Activity
Report every line in the records below that holds the word "example".

─── Records ───

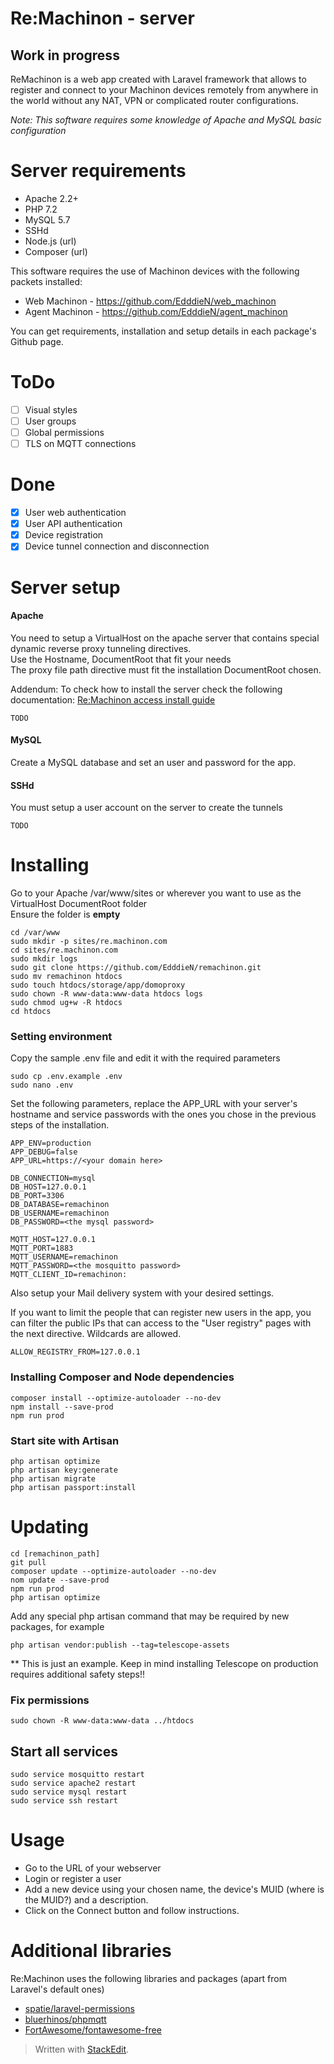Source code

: 
# Re:Machinon - server 
  
## Work in progress  
  
ReMachinon is a web app created with Laravel framework that allows to register and connect to your Machinon devices remotely from anywhere in the world without any NAT, VPN or complicated router configurations.  
  
*Note: This software requires some knowledge of Apache and MySQL basic configuration*  
  
# Server requirements  
  
+ Apache 2.2+  
+ PHP 7.2  
+ MySQL 5.7  
+ SSHd  
+ Node.js (url)  
+ Composer (url)  
  
This software requires the use of Machinon devices with the following packets installed:  
  
+ Web Machinon - https://github.com/EdddieN/web_machinon
+ Agent Machinon - https://github.com/EdddieN/agent_machinon
  
You can get requirements, installation and setup details in each package's Github page.  
  
# ToDo  
  
- [ ] Visual styles  
- [ ] User groups  
- [ ] Global permissions  
- [ ] TLS on MQTT connections

# Done

- [X] User web authentication  
- [X] User API authentication  
- [X] Device registration  
- [X] Device tunnel connection and disconnection  
  
# Server setup  
   
#### Apache  
  
You need to setup a VirtualHost on the apache server that contains special dynamic reverse proxy tunneling directives.  
Use the Hostname, DocumentRoot that fit your needs  
The proxy file path directive must fit the installation DocumentRoot chosen.  

Addendum: To check how to install the server check the following documentation:
[Re:Machinon access install guide](https://github.com/EdddieN/machinon/blob/master/documentation/remachinon_access_install_guide.md)

```  
TODO  
```  
  
#### MySQL  
Create a MySQL database and set an user and password for the app.  
  
#### SSHd  
  
You must setup a user account on the server to create the tunnels  
  
```  
TODO  
```   
  
# Installing  
  
Go to your Apache /var/www/sites or wherever you want to use as the VirtualHost DocumentRoot folder  
Ensure the folder is **empty**  
  
```
cd /var/www
sudo mkdir -p sites/re.machinon.com
cd sites/re.machinon.com
sudo mkdir logs
sudo git clone https://github.com/EdddieN/remachinon.git
sudo mv remachinon htdocs
sudo touch htdocs/storage/app/domoproxy
sudo chown -R www-data:www-data htdocs logs
sudo chmod ug+w -R htdocs
cd htdocs
```

### Setting environment

Copy the sample .env file and edit it with the required parameters
```
sudo cp .env.example .env
sudo nano .env
```
Set the following parameters, replace the APP_URL with your server's hostname and service passwords with the ones you chose in the previous steps of the installation.
```
APP_ENV=production
APP_DEBUG=false
APP_URL=https://<your domain here>

DB_CONNECTION=mysql
DB_HOST=127.0.0.1
DB_PORT=3306
DB_DATABASE=remachinon
DB_USERNAME=remachinon
DB_PASSWORD=<the mysql password>

MQTT_HOST=127.0.0.1
MQTT_PORT=1883
MQTT_USERNAME=remachinon
MQTT_PASSWORD=<the mosquitto password>
MQTT_CLIENT_ID=remachinon:
```
Also setup your Mail delivery system with your desired settings.

If you want to limit the people that can register new users in the app, you can filter the public IPs that can access to the "User registry" pages with the next directive. Wildcards are allowed.
```
ALLOW_REGISTRY_FROM=127.0.0.1
```

### Installing Composer and Node dependencies

```
composer install --optimize-autoloader --no-dev
npm install --save-prod
npm run prod
```

### Start site with Artisan

```
php artisan optimize
php artisan key:generate
php artisan migrate
php artisan passport:install
```
  
# Updating  
  
```  
cd [remachinon_path]
git pull
composer update --optimize-autoloader --no-dev
nom update --save-prod
npm run prod
php artisan optimize
```  
Add any special php artisan command that may be required by new packages, for example
```
php artisan vendor:publish --tag=telescope-assets
```
** This is just an example. Keep in mind installing Telescope on production requires additional safety steps!!

### Fix permissions

```
sudo chown -R www-data:www-data ../htdocs
```

## Start all services

```
sudo service mosquitto restart
sudo service apache2 restart
sudo service mysql restart
sudo service ssh restart
```

# Usage  
  
- Go to the URL of your webserver  
- Login or register a user  
- Add a new device using your chosen name, the device's MUID (where is the MUID?) and a description.  
- Click on the Connect button and follow instructions.  
  
  
# Additional libraries

Re:Machinon uses the following libraries and packages (apart from Laravel's default ones)
- [spatie/laravel-permissions](https://github.com/spatie/laravel-permission) 
- [bluerhinos/phpmqtt](https://github.com/bluerhinos/phpMQTT)
- [FortAwesome/fontawesome-free](https://github.com/FortAwesome/Font-Awesome)

> Written with [StackEdit](https://stackedit.io/).

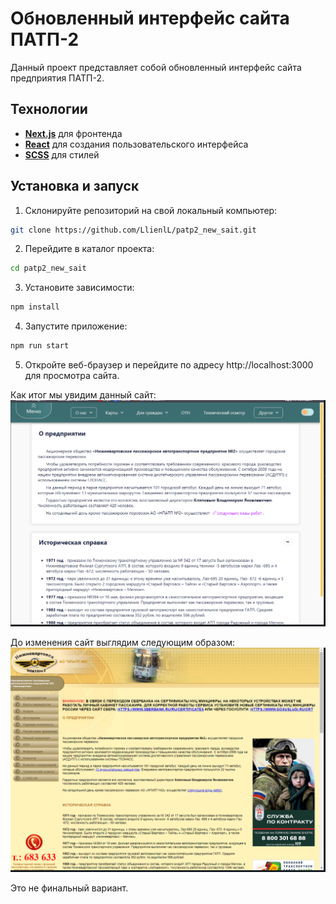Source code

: # Обновленный интерфейс сайта ПАТП-2

Данный проект представляет собой обновленный интерфейс сайта предприятия ПАТП-2.

## Технологии
* **[Next.js](https://nextjs.org/)** для фронтенда
* **[React](https://react.dev/)** для создания пользовательского интерфейса
* **[SCSS](https://sass-lang.com/)** для стилей
  
## Установка и запуск
1. Склонируйте репозиторий на свой локальный компьютер:
``` bash
git clone https://github.com/LlienlL/patp2_new_sait.git
```
2. Перейдите в каталог проекта:
``` bash
cd patp2_new_sait
```
3. Установите зависимости:
``` bash
npm install
```
4. Запустите приложение:
``` bash
npm run start
```
5. Откройте веб-браузер и перейдите по адресу http://localhost:3000 для просмотра сайта.

Как итог мы увидим данный сайт:
![alt text](image/image-1.png)


До изменения сайт выглядим следующим образом:
![alt text](image/image.png)

Это не финальный вариант.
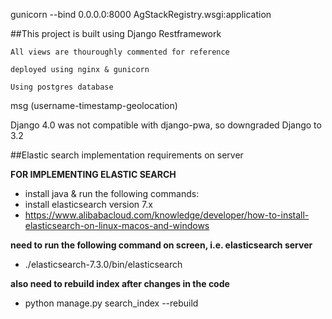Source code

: 
gunicorn --bind 0.0.0.0:8000 AgStackRegistry.wsgi:application


##This project is built using Django Restframework 


```
All views are thouroughly commented for reference 
```

```
deployed using nginx & gunicorn
```

```
Using postgres database
```




msg (username-timestamp-geolocation)



Django 4.0 was not compatible with django-pwa, so downgraded Django to 3.2


##Elastic search implementation requirements on server

**FOR IMPLEMENTING ELASTIC SEARCH**
-   install java & run the following commands:
-   install elasticsearch version 7.x
-   https://www.alibabacloud.com/knowledge/developer/how-to-install-elasticsearch-on-linux-macos-and-windows


**need to run the following command on screen, i.e. elasticsearch server**
-   ./elasticsearch-7.3.0/bin/elasticsearch
    
**also need to rebuild index after changes in the code**
-   python manage.py search_index --rebuild  
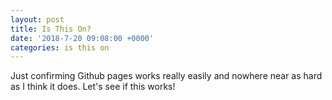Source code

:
 ```yaml
---
layout: post
title: Is This On?
date: '2018-7-20 09:08:00 +0000'
categories: is this on
---
```


Just confirming Github pages works really easily and nowhere near as hard as I think it does. Let's see if this works!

───

The completed task
sudo cp .env.example .env
Add any special php artisan command that may be required by new packages, for example
** This is just an example. Keep in mind installing Telescope on production requires additional safety steps!!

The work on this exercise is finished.